Dataset entries

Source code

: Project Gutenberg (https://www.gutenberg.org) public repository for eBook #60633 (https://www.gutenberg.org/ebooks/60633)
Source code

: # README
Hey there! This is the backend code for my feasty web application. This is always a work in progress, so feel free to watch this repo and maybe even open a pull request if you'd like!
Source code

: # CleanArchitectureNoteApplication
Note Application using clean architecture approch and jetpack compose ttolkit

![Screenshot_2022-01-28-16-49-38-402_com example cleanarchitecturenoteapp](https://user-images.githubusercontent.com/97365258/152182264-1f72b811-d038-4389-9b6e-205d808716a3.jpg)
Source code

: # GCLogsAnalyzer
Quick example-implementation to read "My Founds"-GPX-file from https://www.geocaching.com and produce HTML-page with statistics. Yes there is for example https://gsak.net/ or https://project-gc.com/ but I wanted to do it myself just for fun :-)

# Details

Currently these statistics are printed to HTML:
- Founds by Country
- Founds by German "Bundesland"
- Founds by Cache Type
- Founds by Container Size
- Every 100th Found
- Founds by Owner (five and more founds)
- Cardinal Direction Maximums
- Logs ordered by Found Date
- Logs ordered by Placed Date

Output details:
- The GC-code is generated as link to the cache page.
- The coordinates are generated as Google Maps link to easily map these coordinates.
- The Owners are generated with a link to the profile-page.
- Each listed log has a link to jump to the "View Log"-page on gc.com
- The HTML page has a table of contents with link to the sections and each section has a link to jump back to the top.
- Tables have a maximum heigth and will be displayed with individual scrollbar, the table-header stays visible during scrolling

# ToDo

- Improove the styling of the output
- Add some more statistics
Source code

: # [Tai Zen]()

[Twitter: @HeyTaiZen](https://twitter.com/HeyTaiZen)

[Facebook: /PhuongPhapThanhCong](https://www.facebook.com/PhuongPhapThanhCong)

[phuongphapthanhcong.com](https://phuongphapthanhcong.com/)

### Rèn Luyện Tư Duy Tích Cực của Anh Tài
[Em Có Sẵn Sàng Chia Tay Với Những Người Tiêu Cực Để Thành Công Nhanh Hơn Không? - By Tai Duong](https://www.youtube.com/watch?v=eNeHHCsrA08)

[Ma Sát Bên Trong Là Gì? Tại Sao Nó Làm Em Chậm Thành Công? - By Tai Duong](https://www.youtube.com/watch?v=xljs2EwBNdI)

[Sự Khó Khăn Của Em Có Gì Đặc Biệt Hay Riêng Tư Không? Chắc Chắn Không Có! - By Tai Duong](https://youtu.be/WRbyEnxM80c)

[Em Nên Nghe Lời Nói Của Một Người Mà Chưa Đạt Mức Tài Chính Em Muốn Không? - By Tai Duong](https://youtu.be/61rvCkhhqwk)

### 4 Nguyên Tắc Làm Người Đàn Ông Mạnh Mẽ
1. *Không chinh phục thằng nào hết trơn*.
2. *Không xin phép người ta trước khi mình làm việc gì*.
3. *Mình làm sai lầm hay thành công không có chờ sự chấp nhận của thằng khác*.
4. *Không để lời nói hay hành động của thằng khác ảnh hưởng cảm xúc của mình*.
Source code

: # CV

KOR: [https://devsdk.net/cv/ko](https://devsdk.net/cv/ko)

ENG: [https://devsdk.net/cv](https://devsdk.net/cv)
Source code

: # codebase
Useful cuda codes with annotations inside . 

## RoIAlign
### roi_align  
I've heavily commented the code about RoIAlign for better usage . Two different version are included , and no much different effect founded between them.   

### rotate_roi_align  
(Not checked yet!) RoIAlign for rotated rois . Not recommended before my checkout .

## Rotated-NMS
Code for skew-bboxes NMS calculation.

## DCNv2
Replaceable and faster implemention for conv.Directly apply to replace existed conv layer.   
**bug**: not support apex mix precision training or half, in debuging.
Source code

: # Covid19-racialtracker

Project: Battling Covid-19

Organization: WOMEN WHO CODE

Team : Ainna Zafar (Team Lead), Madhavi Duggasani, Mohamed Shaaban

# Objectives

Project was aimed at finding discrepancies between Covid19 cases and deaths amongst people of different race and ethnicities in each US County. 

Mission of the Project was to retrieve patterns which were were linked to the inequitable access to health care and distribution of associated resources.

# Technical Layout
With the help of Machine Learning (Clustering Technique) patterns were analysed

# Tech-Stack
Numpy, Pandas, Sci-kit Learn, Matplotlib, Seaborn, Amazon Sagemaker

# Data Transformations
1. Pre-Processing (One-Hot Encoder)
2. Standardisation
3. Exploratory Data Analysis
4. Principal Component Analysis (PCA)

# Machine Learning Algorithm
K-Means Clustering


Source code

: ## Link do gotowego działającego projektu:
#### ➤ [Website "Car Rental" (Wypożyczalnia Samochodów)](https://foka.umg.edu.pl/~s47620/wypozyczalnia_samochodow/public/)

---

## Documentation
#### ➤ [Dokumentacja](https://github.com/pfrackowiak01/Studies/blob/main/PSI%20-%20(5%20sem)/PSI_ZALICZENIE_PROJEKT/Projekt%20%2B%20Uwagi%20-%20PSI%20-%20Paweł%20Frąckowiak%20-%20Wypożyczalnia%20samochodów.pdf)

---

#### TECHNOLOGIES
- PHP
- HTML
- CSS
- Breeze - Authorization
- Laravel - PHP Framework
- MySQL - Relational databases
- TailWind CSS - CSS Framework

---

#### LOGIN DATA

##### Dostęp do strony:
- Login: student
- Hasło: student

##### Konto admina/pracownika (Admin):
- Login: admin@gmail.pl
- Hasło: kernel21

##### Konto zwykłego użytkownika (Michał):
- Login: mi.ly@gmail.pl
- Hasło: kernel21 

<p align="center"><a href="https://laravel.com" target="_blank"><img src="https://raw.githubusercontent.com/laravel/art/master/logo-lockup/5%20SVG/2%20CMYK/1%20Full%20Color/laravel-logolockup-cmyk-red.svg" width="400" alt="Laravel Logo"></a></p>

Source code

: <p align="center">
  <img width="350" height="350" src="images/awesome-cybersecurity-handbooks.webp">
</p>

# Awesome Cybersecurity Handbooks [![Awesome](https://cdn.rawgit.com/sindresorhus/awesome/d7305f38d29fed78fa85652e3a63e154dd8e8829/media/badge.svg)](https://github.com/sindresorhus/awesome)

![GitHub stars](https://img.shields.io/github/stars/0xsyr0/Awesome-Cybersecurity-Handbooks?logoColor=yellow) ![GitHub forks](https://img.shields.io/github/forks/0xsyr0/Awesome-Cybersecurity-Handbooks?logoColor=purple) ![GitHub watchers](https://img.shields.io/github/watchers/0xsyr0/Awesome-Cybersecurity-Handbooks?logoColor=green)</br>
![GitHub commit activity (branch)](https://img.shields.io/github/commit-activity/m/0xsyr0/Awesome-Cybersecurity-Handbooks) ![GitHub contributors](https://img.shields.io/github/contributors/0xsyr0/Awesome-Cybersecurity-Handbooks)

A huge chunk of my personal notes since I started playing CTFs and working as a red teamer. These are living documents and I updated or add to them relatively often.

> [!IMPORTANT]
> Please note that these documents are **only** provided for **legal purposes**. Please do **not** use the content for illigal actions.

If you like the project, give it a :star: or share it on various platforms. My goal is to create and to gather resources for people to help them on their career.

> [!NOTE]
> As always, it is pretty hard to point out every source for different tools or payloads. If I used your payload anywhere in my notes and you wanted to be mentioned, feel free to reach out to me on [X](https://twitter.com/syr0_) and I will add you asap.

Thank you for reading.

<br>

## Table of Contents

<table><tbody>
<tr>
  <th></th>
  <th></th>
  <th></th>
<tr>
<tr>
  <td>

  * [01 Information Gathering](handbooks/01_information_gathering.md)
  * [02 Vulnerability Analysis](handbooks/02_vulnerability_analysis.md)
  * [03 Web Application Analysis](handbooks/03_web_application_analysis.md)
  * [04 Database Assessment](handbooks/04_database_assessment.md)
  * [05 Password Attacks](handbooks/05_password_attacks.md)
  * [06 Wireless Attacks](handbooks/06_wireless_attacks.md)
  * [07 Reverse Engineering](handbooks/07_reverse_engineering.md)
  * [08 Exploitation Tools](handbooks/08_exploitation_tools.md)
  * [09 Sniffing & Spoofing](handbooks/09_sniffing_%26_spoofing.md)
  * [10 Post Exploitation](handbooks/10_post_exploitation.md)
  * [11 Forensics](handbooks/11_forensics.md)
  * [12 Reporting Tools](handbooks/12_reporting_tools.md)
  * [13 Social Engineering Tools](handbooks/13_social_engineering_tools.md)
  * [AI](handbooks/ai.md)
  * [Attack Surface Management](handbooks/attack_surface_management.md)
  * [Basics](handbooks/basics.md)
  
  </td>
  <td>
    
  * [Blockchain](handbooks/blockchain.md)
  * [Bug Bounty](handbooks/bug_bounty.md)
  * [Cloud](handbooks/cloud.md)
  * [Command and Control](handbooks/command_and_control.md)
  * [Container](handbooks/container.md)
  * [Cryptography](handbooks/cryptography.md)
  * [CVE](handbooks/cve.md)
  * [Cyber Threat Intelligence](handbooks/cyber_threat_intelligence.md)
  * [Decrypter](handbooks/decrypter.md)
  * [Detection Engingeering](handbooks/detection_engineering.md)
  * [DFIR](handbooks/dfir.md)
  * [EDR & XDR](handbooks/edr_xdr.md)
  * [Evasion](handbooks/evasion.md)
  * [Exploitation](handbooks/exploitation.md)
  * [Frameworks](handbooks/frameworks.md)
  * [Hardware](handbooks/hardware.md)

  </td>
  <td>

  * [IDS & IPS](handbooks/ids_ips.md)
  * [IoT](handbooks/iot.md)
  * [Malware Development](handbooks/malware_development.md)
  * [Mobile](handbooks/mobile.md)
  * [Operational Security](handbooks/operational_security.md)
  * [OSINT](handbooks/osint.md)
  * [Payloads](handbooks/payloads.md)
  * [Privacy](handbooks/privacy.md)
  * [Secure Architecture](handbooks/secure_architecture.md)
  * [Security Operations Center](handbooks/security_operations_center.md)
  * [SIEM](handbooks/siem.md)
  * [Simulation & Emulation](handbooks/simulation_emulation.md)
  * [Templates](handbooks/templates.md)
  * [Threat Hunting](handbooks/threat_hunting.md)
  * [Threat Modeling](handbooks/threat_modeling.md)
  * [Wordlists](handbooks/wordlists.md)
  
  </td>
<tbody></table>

ACTION ITEM | Only lines containing the string "documents" are needed. Pull each of them out of the records above.

YOUR RESPONSE |
A huge chunk of my personal notes since I started playing CTFs and working as a red teamer. These are living documents and I updated or add to them relatively often.
> Please note that these documents are **only** provided for **legal purposes**. Please do **not** use the content for illigal actions.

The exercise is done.